-- RECORDS SHOWN follows --

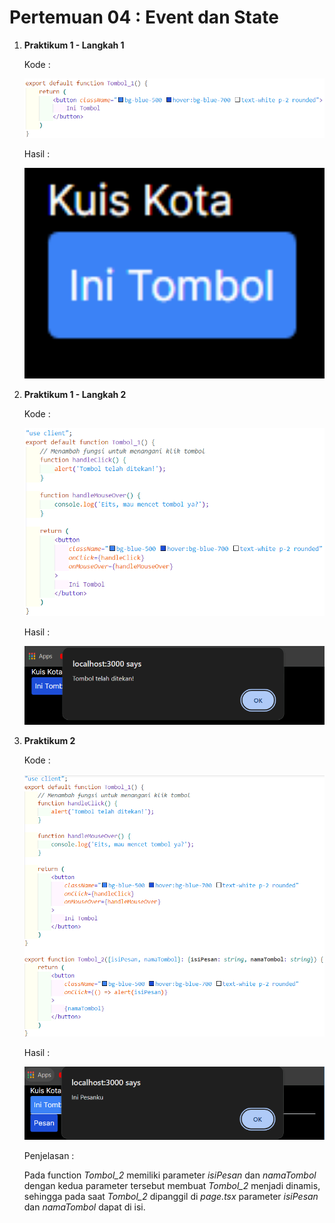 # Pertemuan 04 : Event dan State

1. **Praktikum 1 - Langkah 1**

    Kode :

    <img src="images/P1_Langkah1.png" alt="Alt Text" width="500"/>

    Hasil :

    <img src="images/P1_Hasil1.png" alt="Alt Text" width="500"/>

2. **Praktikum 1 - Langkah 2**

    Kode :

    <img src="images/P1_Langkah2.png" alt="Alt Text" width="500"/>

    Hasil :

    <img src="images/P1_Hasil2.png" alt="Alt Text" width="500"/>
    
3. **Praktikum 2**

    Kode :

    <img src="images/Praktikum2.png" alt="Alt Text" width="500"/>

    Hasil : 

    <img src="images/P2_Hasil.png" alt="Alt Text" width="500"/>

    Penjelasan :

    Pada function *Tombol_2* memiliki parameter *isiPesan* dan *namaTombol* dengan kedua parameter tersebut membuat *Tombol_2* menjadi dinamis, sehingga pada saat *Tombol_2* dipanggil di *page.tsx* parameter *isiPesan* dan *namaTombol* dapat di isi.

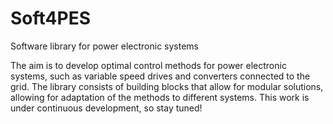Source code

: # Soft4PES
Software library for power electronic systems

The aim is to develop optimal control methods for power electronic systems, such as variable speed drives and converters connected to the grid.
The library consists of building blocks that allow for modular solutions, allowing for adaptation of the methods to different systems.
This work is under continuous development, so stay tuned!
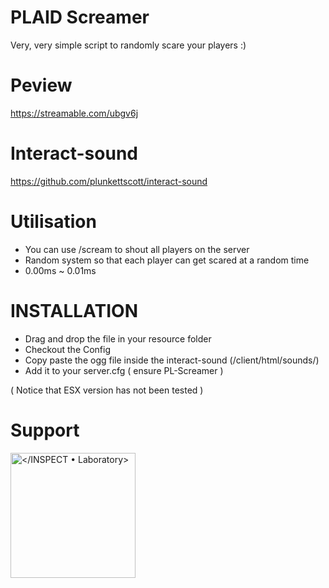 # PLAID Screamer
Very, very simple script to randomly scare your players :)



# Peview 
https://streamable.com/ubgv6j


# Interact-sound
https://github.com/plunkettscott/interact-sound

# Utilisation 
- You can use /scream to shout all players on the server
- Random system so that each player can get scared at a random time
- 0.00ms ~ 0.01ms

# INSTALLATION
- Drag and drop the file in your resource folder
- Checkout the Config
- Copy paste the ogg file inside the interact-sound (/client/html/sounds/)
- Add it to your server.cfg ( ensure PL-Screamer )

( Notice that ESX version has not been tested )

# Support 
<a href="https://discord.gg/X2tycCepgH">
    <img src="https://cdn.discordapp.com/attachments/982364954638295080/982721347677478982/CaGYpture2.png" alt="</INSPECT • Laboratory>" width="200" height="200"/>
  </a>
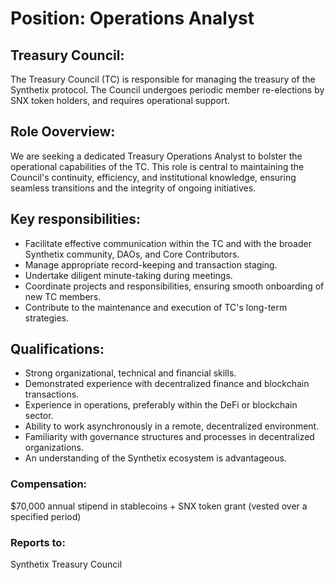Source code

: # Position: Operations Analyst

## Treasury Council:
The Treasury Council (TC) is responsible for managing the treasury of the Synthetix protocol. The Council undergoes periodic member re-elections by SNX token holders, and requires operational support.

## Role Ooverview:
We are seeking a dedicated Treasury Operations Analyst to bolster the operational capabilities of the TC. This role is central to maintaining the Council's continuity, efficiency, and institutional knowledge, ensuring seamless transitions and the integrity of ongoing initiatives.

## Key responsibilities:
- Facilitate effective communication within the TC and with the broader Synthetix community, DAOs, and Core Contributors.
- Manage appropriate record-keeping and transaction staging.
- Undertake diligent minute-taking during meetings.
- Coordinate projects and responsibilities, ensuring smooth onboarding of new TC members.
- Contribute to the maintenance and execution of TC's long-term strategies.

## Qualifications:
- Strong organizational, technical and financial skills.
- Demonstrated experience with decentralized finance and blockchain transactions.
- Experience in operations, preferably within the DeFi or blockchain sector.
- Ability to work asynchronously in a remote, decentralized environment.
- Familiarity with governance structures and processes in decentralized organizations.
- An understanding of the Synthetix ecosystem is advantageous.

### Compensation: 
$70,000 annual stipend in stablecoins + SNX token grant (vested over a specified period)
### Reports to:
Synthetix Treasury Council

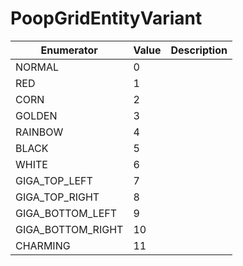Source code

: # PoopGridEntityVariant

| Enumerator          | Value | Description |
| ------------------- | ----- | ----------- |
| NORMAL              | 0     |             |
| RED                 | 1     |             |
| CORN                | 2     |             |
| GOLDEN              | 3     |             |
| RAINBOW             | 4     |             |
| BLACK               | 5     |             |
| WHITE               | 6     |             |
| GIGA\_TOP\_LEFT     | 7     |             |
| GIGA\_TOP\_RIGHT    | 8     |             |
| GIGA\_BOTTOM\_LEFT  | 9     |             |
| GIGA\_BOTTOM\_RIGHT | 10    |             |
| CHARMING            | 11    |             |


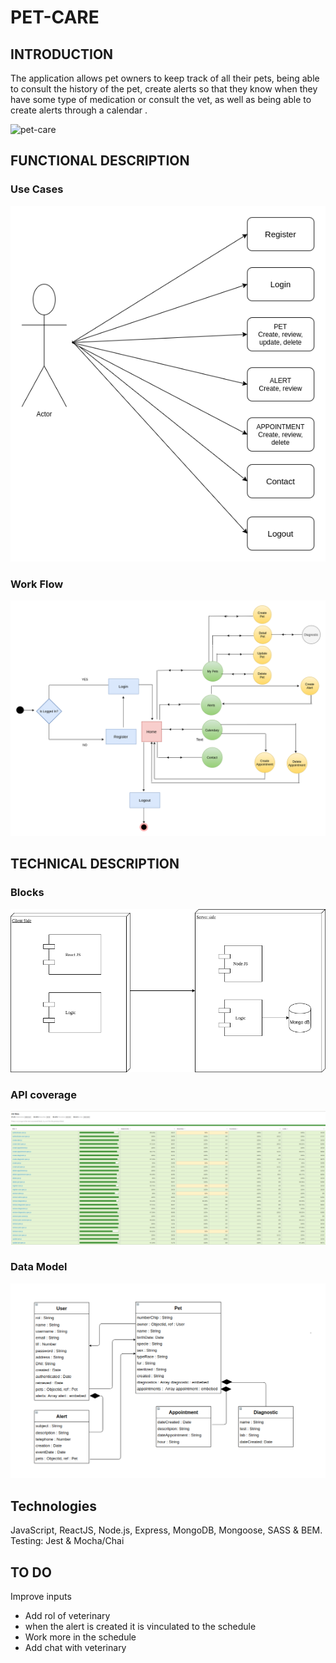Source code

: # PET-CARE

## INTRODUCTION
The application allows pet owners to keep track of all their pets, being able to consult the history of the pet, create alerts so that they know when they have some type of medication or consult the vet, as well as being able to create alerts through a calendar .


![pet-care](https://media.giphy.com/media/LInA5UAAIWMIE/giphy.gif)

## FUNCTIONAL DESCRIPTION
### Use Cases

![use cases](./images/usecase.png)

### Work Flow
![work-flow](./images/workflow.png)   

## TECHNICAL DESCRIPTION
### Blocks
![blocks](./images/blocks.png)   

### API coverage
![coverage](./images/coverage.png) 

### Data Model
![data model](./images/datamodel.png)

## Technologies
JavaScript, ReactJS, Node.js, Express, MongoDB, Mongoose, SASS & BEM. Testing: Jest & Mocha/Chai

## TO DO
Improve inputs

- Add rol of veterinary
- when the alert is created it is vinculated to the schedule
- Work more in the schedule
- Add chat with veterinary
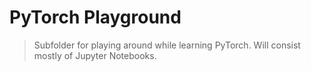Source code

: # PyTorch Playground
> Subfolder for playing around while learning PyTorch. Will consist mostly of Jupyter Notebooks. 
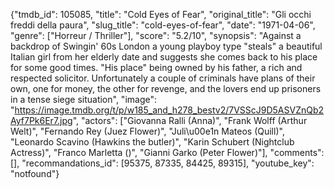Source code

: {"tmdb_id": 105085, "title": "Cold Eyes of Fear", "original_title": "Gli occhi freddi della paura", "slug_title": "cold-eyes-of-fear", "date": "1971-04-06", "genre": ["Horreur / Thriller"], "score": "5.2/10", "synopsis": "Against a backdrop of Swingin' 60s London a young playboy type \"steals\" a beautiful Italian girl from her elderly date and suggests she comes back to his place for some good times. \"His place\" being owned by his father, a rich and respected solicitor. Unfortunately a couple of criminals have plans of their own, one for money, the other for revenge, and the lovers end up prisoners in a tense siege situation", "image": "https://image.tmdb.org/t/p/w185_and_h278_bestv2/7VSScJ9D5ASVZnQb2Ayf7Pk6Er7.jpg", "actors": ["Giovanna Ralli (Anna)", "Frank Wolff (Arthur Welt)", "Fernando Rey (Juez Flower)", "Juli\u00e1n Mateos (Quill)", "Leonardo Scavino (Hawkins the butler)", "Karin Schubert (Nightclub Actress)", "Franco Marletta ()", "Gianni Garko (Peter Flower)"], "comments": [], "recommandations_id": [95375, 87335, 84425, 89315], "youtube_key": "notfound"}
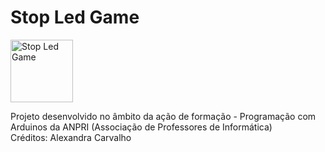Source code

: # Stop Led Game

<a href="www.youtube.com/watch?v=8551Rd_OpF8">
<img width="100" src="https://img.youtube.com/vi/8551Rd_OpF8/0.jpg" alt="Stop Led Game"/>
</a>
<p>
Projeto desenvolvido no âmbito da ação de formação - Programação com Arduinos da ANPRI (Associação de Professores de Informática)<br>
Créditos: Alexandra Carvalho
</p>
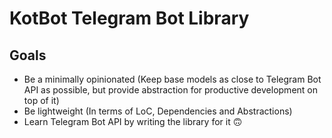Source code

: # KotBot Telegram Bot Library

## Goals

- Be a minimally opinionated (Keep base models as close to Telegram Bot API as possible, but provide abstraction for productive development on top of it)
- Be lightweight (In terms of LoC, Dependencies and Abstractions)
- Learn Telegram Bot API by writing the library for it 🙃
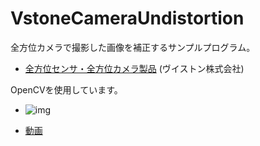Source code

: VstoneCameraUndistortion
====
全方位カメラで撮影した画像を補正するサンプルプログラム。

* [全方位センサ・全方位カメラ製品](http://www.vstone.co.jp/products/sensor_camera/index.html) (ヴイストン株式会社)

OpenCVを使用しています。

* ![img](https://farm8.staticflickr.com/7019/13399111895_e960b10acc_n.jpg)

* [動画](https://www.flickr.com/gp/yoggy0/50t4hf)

-- RECORDS SHOWN concluded --
-- RECORDS SHOWN follows --

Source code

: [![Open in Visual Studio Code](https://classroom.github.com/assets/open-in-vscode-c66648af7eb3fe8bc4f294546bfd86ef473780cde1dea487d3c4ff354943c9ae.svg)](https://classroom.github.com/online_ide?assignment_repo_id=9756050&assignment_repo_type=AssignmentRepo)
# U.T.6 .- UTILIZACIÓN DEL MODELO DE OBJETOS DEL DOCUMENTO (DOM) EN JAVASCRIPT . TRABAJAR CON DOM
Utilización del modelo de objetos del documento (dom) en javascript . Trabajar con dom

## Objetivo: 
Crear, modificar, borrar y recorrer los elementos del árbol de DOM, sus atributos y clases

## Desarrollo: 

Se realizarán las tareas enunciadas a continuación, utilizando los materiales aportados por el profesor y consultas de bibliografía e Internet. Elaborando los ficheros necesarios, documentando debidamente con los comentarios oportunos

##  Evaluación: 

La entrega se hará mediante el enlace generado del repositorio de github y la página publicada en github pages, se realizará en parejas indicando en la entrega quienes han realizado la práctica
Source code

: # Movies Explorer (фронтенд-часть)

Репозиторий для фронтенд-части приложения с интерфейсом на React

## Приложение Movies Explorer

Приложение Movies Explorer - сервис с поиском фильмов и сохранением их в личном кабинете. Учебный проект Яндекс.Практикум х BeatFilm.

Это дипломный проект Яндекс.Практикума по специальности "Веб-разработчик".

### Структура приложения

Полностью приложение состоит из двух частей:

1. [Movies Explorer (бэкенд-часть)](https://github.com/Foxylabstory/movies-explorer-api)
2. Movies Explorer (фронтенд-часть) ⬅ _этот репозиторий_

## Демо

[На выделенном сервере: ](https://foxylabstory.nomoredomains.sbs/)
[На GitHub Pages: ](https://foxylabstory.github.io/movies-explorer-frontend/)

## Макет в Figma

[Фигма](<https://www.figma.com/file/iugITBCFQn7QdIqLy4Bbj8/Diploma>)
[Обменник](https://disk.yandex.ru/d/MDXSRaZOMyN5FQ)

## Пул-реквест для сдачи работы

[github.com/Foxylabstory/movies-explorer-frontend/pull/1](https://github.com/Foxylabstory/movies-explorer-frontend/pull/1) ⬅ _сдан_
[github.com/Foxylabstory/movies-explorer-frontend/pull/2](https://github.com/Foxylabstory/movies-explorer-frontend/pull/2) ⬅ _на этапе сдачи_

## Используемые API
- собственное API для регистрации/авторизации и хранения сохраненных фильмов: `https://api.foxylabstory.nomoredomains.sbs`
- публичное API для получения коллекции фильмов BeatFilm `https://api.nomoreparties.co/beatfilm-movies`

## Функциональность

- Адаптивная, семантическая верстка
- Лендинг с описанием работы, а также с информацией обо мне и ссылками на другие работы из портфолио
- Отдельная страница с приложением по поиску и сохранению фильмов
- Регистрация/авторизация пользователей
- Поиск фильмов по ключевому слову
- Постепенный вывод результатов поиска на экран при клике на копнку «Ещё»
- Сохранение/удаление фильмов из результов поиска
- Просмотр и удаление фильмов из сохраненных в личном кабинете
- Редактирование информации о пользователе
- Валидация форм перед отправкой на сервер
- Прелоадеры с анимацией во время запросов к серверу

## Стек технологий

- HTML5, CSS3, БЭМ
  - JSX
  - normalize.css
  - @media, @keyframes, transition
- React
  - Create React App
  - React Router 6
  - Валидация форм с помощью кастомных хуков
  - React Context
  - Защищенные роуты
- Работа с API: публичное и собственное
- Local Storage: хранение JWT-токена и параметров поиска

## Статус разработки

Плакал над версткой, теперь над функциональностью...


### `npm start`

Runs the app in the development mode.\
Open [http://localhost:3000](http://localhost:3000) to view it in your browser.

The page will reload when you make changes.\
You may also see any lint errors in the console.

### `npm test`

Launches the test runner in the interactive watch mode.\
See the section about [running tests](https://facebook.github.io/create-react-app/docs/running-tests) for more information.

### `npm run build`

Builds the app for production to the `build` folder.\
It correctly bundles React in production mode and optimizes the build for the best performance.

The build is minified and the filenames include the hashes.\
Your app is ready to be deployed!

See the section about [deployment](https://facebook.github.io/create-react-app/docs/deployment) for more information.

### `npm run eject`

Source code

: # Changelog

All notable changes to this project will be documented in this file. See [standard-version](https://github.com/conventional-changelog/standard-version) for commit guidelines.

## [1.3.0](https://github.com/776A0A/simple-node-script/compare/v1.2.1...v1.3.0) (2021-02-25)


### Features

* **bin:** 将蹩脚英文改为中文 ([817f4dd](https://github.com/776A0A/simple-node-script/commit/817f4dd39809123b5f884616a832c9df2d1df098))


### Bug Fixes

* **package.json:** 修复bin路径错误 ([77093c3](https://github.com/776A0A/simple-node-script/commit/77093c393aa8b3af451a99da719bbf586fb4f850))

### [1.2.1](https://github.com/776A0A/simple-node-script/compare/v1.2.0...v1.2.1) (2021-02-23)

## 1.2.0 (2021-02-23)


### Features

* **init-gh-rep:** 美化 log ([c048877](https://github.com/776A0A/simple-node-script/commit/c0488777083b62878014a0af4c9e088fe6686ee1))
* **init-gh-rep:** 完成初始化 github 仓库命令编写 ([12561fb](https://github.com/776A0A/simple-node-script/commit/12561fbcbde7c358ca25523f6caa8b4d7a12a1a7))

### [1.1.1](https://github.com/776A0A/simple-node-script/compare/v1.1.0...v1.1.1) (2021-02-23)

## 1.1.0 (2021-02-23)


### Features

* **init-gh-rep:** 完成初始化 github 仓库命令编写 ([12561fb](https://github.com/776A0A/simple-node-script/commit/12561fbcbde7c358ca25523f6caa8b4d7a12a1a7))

-- RECORDS SHOWN concluded --

• _YOUR ASSIGNMENT_
Work out how many lines of the material include the word "публичное", then answer with that number alone.

• _RESPONSE TO THIS EXERCISE_
2